Current keepalived/VRRP setup is not stable on OVN-based OpenStack deployments
The gateway nodes use VRRP for high availability of Wireguard, legacy load balancer and ch-k8s-lbaas services. To use VRRP within OpenStack with Floating IP, one needs to allocate a dummy Port object (which reserves an internal IP) and attach the floating IP to that port. This is what we do in https://gitlab.com/yaook/k8s/-/blob/1754445f1f70af80abd9438b51424294cd0d71d0/terraform/20-gateway.tf#L13-45 . We call that port the VIP ("virtual IP") port.

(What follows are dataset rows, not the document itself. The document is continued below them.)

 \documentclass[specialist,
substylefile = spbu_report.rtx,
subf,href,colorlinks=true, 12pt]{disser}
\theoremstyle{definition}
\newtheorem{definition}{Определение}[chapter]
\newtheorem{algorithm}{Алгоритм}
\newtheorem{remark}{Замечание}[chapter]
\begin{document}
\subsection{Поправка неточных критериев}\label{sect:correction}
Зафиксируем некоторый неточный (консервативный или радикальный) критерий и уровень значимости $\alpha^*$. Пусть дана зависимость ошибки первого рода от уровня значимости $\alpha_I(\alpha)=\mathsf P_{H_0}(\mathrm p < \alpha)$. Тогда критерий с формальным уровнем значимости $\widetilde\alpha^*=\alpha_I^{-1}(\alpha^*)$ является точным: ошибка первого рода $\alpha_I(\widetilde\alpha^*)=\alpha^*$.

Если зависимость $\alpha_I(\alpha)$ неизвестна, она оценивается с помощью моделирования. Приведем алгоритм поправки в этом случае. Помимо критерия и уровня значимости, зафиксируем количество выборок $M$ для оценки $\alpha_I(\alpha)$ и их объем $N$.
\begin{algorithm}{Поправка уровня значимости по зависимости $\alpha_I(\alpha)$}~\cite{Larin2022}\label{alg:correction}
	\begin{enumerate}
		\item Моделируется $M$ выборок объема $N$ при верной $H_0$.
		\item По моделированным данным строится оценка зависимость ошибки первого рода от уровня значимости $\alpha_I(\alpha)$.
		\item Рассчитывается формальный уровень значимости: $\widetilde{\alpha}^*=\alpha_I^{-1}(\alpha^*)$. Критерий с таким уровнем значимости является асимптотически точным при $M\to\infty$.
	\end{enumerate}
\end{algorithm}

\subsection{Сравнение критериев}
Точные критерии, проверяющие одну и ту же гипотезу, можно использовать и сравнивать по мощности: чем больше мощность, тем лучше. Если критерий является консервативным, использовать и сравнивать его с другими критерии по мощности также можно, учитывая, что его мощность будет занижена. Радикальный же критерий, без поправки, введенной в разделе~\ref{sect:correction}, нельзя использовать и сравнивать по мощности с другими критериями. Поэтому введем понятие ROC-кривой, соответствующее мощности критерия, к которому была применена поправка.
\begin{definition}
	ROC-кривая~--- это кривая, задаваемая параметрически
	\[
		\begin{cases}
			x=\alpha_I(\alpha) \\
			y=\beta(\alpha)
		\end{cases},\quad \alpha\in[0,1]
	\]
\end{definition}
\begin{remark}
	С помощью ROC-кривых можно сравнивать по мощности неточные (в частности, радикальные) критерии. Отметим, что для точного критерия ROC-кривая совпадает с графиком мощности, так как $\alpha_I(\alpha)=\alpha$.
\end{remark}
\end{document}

This port is left unattached and is shown as DOWN
in OpenStack (which is fine). The traffic flows through the actual gateway VM ports (https://gitlab.com/yaook/k8s/-/blob/1754445f1f70af80abd9438b51424294cd0d71d0/terraform/20-gateway.tf#L48-66), where we disable Port Security in order to be allowed to communicate using the IP address of the VIP port.
That setup worked fine in OpenStack clouds based on the older OpenvSwitch OpenStack ML2 plugin, but it doesn't work anymore with the more modern OVN ML2 plugin.
The only reliable way we know so far to make this work is to add the IP address of the VIP port to the allowed_address_pairs
of all gateway ports.
This needs to be added to the terraform files. However, it also requires that we need to enable port security. To do that, we need to reintroduce the barndoor
security group last seen in 22b3e2cd because we'll have to set it on the gateway ports (because we need to allow all kinds of traffic for the ch-k8s-lbaas implementation).
To summarize, the concrete action items for now are:
-
Add the gateway vip port's fixed IP to allowed_address_pairs
of each gateway's port -
Re-enable port security on the gateway's ports -
Add the barndoor
security group (allowing all traffic) to the gateway's ports
Then we need fixes in ch-k8s-lbaas which do the same, and those are much more complicated. I'll have to file an issue about that later.